*Problem description*: Among the lines below, restate word for word only those from the line with "可惜，无论怎么呼唤，老狐狸都没有醒来，已经永寂。" through the line with "小朱雀点头，石狐的确死寂了，", with both end lines kept.
======== Given data
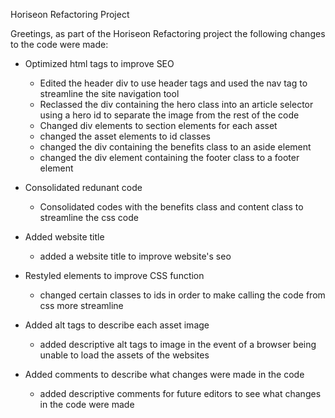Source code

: Horiseon Refactoring Project

Greetings, as part of the Horiseon Refactoring project the following changes to the code were made:

- Optimized html tags to improve SEO
    - Edited the header div to use header tags and used the nav tag to streamline the site navigation tool
    - Reclassed the div containing the hero class into an article selector using a hero id to separate the image from the rest of the code
    - Changed div elements to section elements for each asset
    - changed the asset elements to id classes 
    - changed the div containing the benefits class to an aside element
    - changed the div element containing the footer class to a footer element

- Consolidated redunant code 
    - Consolidated codes with the benefits class and content class to streamline the css code

- Added website title
    - added a website title to improve website's seo

- Restyled elements to improve CSS function
    - changed certain classes to ids in order to make calling the code from css more streamline

- Added alt tags to describe each asset image
    - added descriptive alt tags to image in the event of a browser being unable to load the assets of the websites
    
- Added comments to describe what changes were made in the code
    - added descriptive comments for future editors to see what changes in the code were made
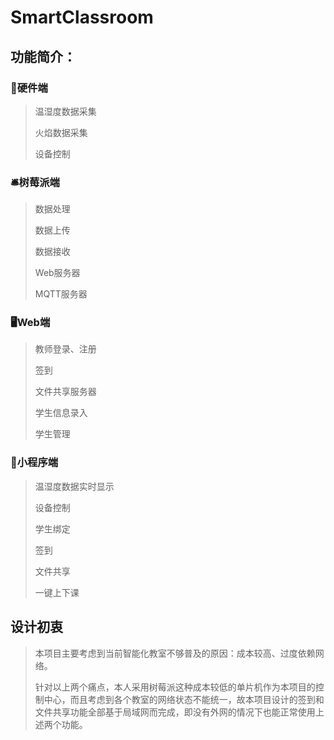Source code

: # SmartClassroom

## 功能简介：

### 📡硬件端

> 温湿度数据采集
>
> 火焰数据采集
>
> 设备控制

### 🛎️树莓派端	

> 数据处理
>
> 数据上传
>
> 数据接收
>
> Web服务器
>
> MQTT服务器

###  🖥️Web端

> 教师登录、注册
>
> 签到
>
> 文件共享服务器
>
> 学生信息录入
>
> 学生管理

###  📱小程序端

> 温湿度数据实时显示
>
> 设备控制
>
> 学生绑定
>
> 签到
>
> 文件共享
>
> 一键上下课

## 设计初衷

> 本项目主要考虑到当前智能化教室不够普及的原因：成本较高、过度依赖网络。
>
> 针对以上两个痛点，本人采用树莓派这种成本较低的单片机作为本项目的控制中心，而且考虑到各个教室的网络状态不能统一，故本项目设计的签到和文件共享功能全部基于局域网而完成，即没有外网的情况下也能正常使用上述两个功能。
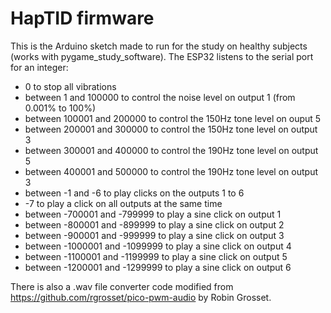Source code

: # HapTID firmware

This is the Arduino sketch made to run for the study on healthy subjects (works with pygame_study_software).
The ESP32 listens to the serial port for an integer:
- 0 to stop all vibrations
- between 1 and 100000 to control the noise level on output 1 (from 0.001% to 100%)
- between 100001 and 200000 to control the 150Hz tone level on ouput 5
- between 200001 and 300000 to control the 150Hz tone level on output 3
- between 300001 and 400000 to control the 190Hz tone level on output 5
- between 400001 and 500000 to control the 190Hz tone level on output 3
- between -1 and -6 to play clicks on the outputs 1 to 6
- -7 to play a click on all outputs at the same time
- between -700001 and -799999 to play a sine click on output 1
- between -800001 and -899999 to play a sine click on output 2
- between -900001 and -999999 to play a sine click on output 3
- between -1000001 and -1099999 to play a sine click on output 4
- between -1100001 and -1199999 to play a sine click on output 5
- between -1200001 and -1299999 to play a sine click on output 6


There is also a .wav file converter code modified from https://github.com/rgrosset/pico-pwm-audio by Robin Grosset.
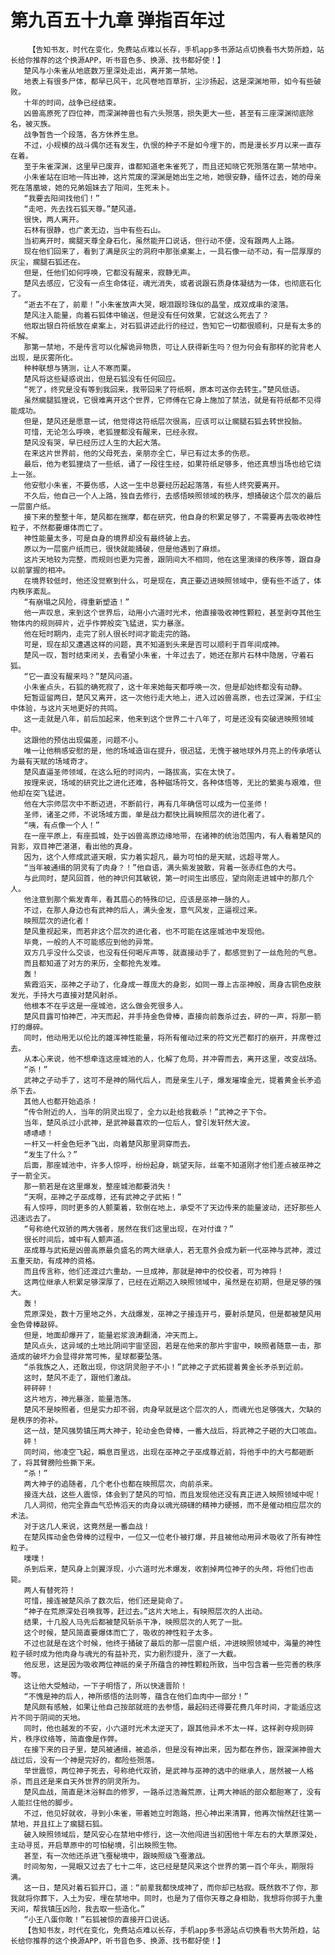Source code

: # 第九百五十九章 弹指百年过
        【告知书友，时代在变化，免费站点难以长存，手机app多书源站点切换看书大势所趋，站长给你推荐的这个换源APP，听书音色多、换源、找书都好使！】
       楚风与小朱雀从地底数万里深处走出，离开第一禁地。
       地表上有很多尸体，都早已风干，北风卷地百草折，尘沙扬起，这是深渊地带，如今有些破败。
       十年的时间，战争已经结束。
       凶兽高原死了四位神，而深渊神兽也有六头殒落，损失更大一些，甚至有三座深渊彻底除名，被灭族。
       战争暂告一个段落，各方休养生息。
       不过，小规模的战斗偶尔还有发生，仇恨的种子不是如今埋下的，而是漫长岁月以来一直存在着。
       至于朱雀深渊，这里早已废弃，谁都知道老朱雀死了，而且还知晓它死殒落在第一禁地中。
       小朱雀站在旧地一阵出神，这片荒废的深渊是她出生之地，她很安静，缅怀过去，她的母亲死在落凰坡，她的兄弟姐妹去了阳间，生死未卜。
       “我要去阳间找他们！”
       “走吧，先去找石狐天尊。”楚风道。
       很快，两人离开。
       石林有很静，也广袤无边，当中有些石山。
       当初离开时，瘸腿天尊全身石化，虽然能开口说话，但行动不便，没有跟两人上路。
       现在他们回来了，看到了满是灰尘的洞府中那张桌案上，一具石像一动不动，有一层厚厚的灰尘，瘸腿石狐还在。
       但是，任他们如何呼唤，它都没有醒来，寂静无声。
       楚风去感应，它没有一点生命体征，魂光消失，或者说跟石质身体凝结为一体，也彻底石化了。
       “逝去不在了，前辈！”小朱雀放声大哭，眼泪跟珍珠似的晶莹，成双成串的滚落。
       楚风注入能量，向着石狐体中输送，但是没有任何效果，它就这么死去了？
       他取出银白符纸放在桌案上，对石狐讲述此行的经过，告知它一切都很顺利，只是有太多的不解。
       那第一禁地，不是传言可以化解诡异物质，可让人获得新生吗？但为何会有那样的驼背老人出现，是灰雾所化。
       种种联想与猜测，让人不寒而栗。
       楚风将这些疑惑说出，但是石狐没有任何回应。
       “死了，终究是没有等到我回来，我带回来了符纸啊，原本可送你去转生。”楚风低语。
       虽然瘸腿狐狸说，它很难离开这个世界，它师傅在它身上施加了禁法，就是有符纸都不见得能成功。
       但是，楚风还是愿意一试，他觉得这符纸层次很高，应该可以让瘸腿石狐去转世投胎。
       可惜，无论怎么呼唤，老狐狸都没有醒来，已经永寂。
       楚风没有哭，早已经历过人生的大起大落。
       在来这片世界前，他的父母死去，亲朋亦全亡，早已有过太多的伤悲。
       最后，他为老狐狸烧了一些纸，诵了一段往生经，如果符纸足够多，他还真想当场也给它烧上一张。
       他安慰小朱雀，不要伤感，人这一生中总要经历起起落落，有些人终究要离开。
       不久后，他自己一个人上路，独自去修行，去感悟映照领域的秩序，想捅破这个层次的最后一层窗户纸。
       接下来的整整十年，楚风都在揣摩，都在研究，他自身的积累足够了，不需要再去吸收神性粒子，不然都要爆体而亡了。
       神性能量太多，可是自身的境界却没有最终破上去。
       原以为一层窗户纸而已，很快就能捅破，但是他遇到了麻烦。
       这片天地较为完整，而规则也更为完善，跟阴间大不相同，他在这里演绎的秩序等，跟自身以前掌握的相冲。
       在境界较低时，他还没觉察到什么，可是现在，真正要迈进映照领域中，便有些不适了，体内秩序紊乱。
       “有崩塌之风险，得重新塑造！”
       他一声叹息，来到这个世界后，动用小六道时光术，他直接吸收神性颗粒，甚至剥夺其他生物体内的规则碎片，近乎作弊般突飞猛进，实力暴涨。
       他在短时期内，走完了别人很长时间才能走完的路。
       可是，现在却又遭遇这样的问题，真不知道到头来是否可以顺利于百年间成神。
       楚风一叹，暂时结束闭关，去看望小朱雀，十年过去了，她还在那片石林中隐居，守着石狐。
       “它一直没有醒来吗？”楚风问道。
       小朱雀点头，石狐的确死寂了，这十年来她每天都呼唤一次，但是却始终都没有动静。
       短暂逗留两日，楚风又离开，这一次他行走大地上，进入过凶兽高原，也去过深渊，于红尘中体验，与这片天地更好的共鸣。
       这一走就是八年，前后加起来，他来到这个世界二十八年了，可是还没有突破进映照领域中。
       这跟他的预估出现偏差，问题不小。
       唯一让他稍感安慰的是，他的场域造诣在提升，很迅猛，无愧于被地球外月亮上的传承塔认为最有天赋的场域奇才。
       楚风直逼圣师领域，在这么短的时间内，一路拔高，实在太快了。
       按理来说，场域的研究比之进化还难，各种磁场符文，各种体悟等，无比的繁奥与艰难，但他却在突飞猛进。
       他在大宗师层次中不断迈进，不断前行，再有几年确信可以成为一位圣师！
       圣师，诸圣之师，不说场域方面，单是战力都快比肩映照层次的进化者了。
       “咦，有点像一个人！”
       在一座平原上，有座孤城，处于凶兽高原边缘地带，在诸神的统治范围内，有人看着楚风的背影，双目神芒湛湛，看出他的真身。
       因为，这个人修成武道天眼，实力着实超凡，最为可怕的是天赋，远超寻常人。
       “当年被通缉的阴灵有了肉身？！”他自语，满头紫发披散，背着一张赤红色的大弓。
       与此同时，楚风回首，他的神识何其敏锐，第一时间生出感应，望向刚走进城中的那几个人。
       他注意到那个紫发青年，看其眉心的特殊印记，应该是巫神一脉的人。
       不过，在那人身边也有武神的后人，满头金发，意气风发，正逼视过来。
       映照层次的进化者！
       楚风重视起来，而若非这个层次的进化者，也不可能在这座城池中发现他。
       毕竟，一般的人不可能感应到他的异常。
       双方几乎没什么交谈，也没有任何喝斥声等，就直接动手了，都感觉到了一丝危险的气息。
       而且都知道了对方的来历，全都抢先发难。
       轰！
       紫霞滔天，巫神之子动了，化身成一尊庞大的身影，如同一尊上古巫神般，周身古铜色皮肤发光，手持大弓直接对楚风射杀。
       他根本不在乎这是一座城池，这么做会死很多人。
       楚风目露可怕神芒，冲天而起，并手持金色骨棒，直接向前轰杀过去，砰的一声，将那一箭打的爆碎。
       同时，他动用无以伦比的雄浑神性能量，将所有催动过来的符文光芒都打的崩开，并席卷过去。
       从本心来说，他不想牵连这座城池的人，化解了危局，并冲霄而去，离开这里，改变战场。
       “杀！”
       武神之子动手了，这可不是神的隔代后人，而是亲生儿子，爆发璀璨金光，提着黄金长矛追杀下去。
       其他人也都开始追杀！
       “传令附近的人，当年的阴灵出现了，全力以赴给我截杀！”武神之子下令。
       当年，楚风杀过小武神，是武神最喜欢的一位后人，曾引发轩然大波。
       哧哧哧！
       一杆又一杆金色短矛飞出，向着楚风那里洞穿而去。
       “发生了什么？”
       后面，那座城池中，许多人惊呼，纷纷起身，眺望天际，丝毫不知道刚才他们差点被巫神之子一箭全灭。
       那一箭若是在这里爆发，整座城池都要消失！
       “天啊，巫神之子巫成尊，还有武神之子武拓！”
       有人惊呼，同时更多的人颤栗着，软倒在地上，承受不了天边传来的能量波动，还好那些人迅速远去了。
       “号称绝代双骄的两大强者，居然在我们这里出现，在对付谁？”
       很长时间后，城中有人颤声道。
       巫成尊与武拓是凶兽高原最负盛名的两大继承人，若无意外会成为新一代巫神与武神，渡过五重天劫，有成神的资格。
       而且传言称，他们还渡过六重劫，一旦成神，那就是神中的佼佼者，可为神将！
       这两位继承人积累足够深厚了，已经在近期迈入映照领域中，虽然是在初期，但是足够的强大。
       轰！
       荒原深处，数十万里地之外，大战爆发，巫神之子接连开弓，要射杀楚风，但是都被楚风用金色骨棒敲碎。
       但是，地面却爆开了，能量岩浆浪涛翻涌，冲天而上。
       楚风点头，这异域的土地比阴间宇宙坚固，若是在他来的那片宇宙中，映照者随意一击，那造成的破坏力会显得非常可怖，星球都要坠落。
       “杀我族之人，还敢出现，你这阴灵胆子不小！”武神之子武拓提着黄金长矛杀到近前。
       这时，楚风不走了，跟他们激战。
       砰砰砰！
       这片地方，神光暴涨，能量浩荡。
       楚风不是映照者，但是实力却不弱，肉身早就是这个层次的人，而魂光也足够强大，欠缺的是秩序的弥补。
       这一战，楚风强势镇压两大神子，轮动金色骨棒，一番大战后，将武神之子砸的大口咳血。
       砰！
       同时间，他凌空飞起，瞬息百里远，出现在巫神之子巫成尊近前，将他手中的大弓都砸断了，将其臂膀险些撕下来。
       “杀！”
       两大神子的追随者，几个老仆也都在映照层次，向前杀来。
       接连大战，这些人震惊，体会到了楚风的可怕，而且发现他还没有真正进入映照领域中呢！
       几人洞彻，他完全靠血气恐怖滔天的肉身以魂光磅礴的精神力硬撼，而不是催动相应层次的术法。
       对于这几人来说，这竟然是一番血战！
       在楚风挥动金色骨棒的过程中，一位又一位老仆被打爆，并且被他动用异术吸收了所有神性粒子。
       噗噗！
       杀到后来，楚风身上剑翼浮现，小六道时光术爆发，收割掉两位神子的头颅，将他们也击毙。
       两人有替死符！
       可惜，接连被楚风杀了数次后，他们还是毙命了。
       “神子在荒原深处召唤我等，赶过去。”这片大地上，有映照层次的人出动。
       结果，十几股人马先后都被楚风斩杀干净，映照层次的人死了一批。
       这个时候，楚风简直要爆体而亡了，吸收的神性粒子太多。
       不过也就是在这个时候，他终于捅破了最后的那一层窗户纸，冲进映照领域中，海量的神性粒子顿时成为他肉身与魂光的有益补充，实力剧烈提升，涨了一大截。
       他反思，这是因为吸收两位神祇的亲子所蕴含的神性颗粒所致，当中包含着一些完善的秩序等。
       这让他大受触动，一下子明悟了，所以快速晋阶！
       “不愧是神的后人，神所感悟的法则等，蕴含在他们血肉中一部分！”
       楚风颇有感触，如果让他自己按部就班的去参悟，最起码还得要花费几年时间，才能适应这片不同于阴间的天地。
       同时，他也越发的不安，小六道时光术太逆天了，跟其他异术不太一样，这样剥夺规则碎片，秩序纹络等，简直像是作弊。
       在接下来的日子里，楚风被通缉，被追杀，但是没有神出来，因为都在养伤，跟深渊神兽大战过后，没有一个神是完好的，都险些殒落。
       举世震惊，两位神子死去，号称绝代双骄，是武神与巫神的选中的继承人，居然被一人格杀，而且还是来自天外世界的阴灵所为。
       楚风血战，简直是沐浴鲜血的修罗，一路杀过浩瀚荒原，让两大神祇的部众都胆寒了，没有人能拦住他的脚步。
       不过，他见好就收，寻到小朱雀，带着她立时跑路，担心神出来清算，他再次悄然赶往第一禁地，并且扛上了瘸腿石狐。
       破入映照领域后，楚风安心在禁地中修行，这一次他闯进当初困他十年左右的大草原深处，主动寻觅，开启草原中的可怕秘境，引出映照生物。
       甚至，有一次他还杀进飞蚕秘境中，跟映照级飞蚕激战。
       时间匆匆，一晃眼又过去了七十二年，这已经是楚风来这个世界的第一百个年头，期限将满。
       这一日，楚风对着石狐开口，道：“前辈我都快成神了，而你却已枯寂。既然救不了你，那我就将你葬下，入土为安，埋在禁地中。同时，也是为了借你天尊之身相助，我想将你掷于九重天间，帮我镇压凶险，我去取一些造化。”
       “小王八蛋你敢！”石狐被惊的直接开口说话。
       【告知书友，时代在变化，免费站点难以长存，手机app多书源站点切换看书大势所趋，站长给你推荐的这个换源APP，听书音色多、换源、找书都好使！】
================
*Solution below*:
       可惜，无论怎么呼唤，老狐狸都没有醒来，已经永寂。
       楚风没有哭，早已经历过人生的大起大落。
       在来这片世界前，他的父母死去，亲朋亦全亡，早已有过太多的伤悲。
       最后，他为老狐狸烧了一些纸，诵了一段往生经，如果符纸足够多，他还真想当场也给它烧上一张。
       他安慰小朱雀，不要伤感，人这一生中总要经历起起落落，有些人终究要离开。
       不久后，他自己一个人上路，独自去修行，去感悟映照领域的秩序，想捅破这个层次的最后一层窗户纸。
       接下来的整整十年，楚风都在揣摩，都在研究，他自身的积累足够了，不需要再去吸收神性粒子，不然都要爆体而亡了。
       神性能量太多，可是自身的境界却没有最终破上去。
       原以为一层窗户纸而已，很快就能捅破，但是他遇到了麻烦。
       这片天地较为完整，而规则也更为完善，跟阴间大不相同，他在这里演绎的秩序等，跟自身以前掌握的相冲。
       在境界较低时，他还没觉察到什么，可是现在，真正要迈进映照领域中，便有些不适了，体内秩序紊乱。
       “有崩塌之风险，得重新塑造！”
       他一声叹息，来到这个世界后，动用小六道时光术，他直接吸收神性颗粒，甚至剥夺其他生物体内的规则碎片，近乎作弊般突飞猛进，实力暴涨。
       他在短时期内，走完了别人很长时间才能走完的路。
       可是，现在却又遭遇这样的问题，真不知道到头来是否可以顺利于百年间成神。
       楚风一叹，暂时结束闭关，去看望小朱雀，十年过去了，她还在那片石林中隐居，守着石狐。
       “它一直没有醒来吗？”楚风问道。
       小朱雀点头，石狐的确死寂了，这十年来她每天都呼唤一次，但是却始终都没有动静。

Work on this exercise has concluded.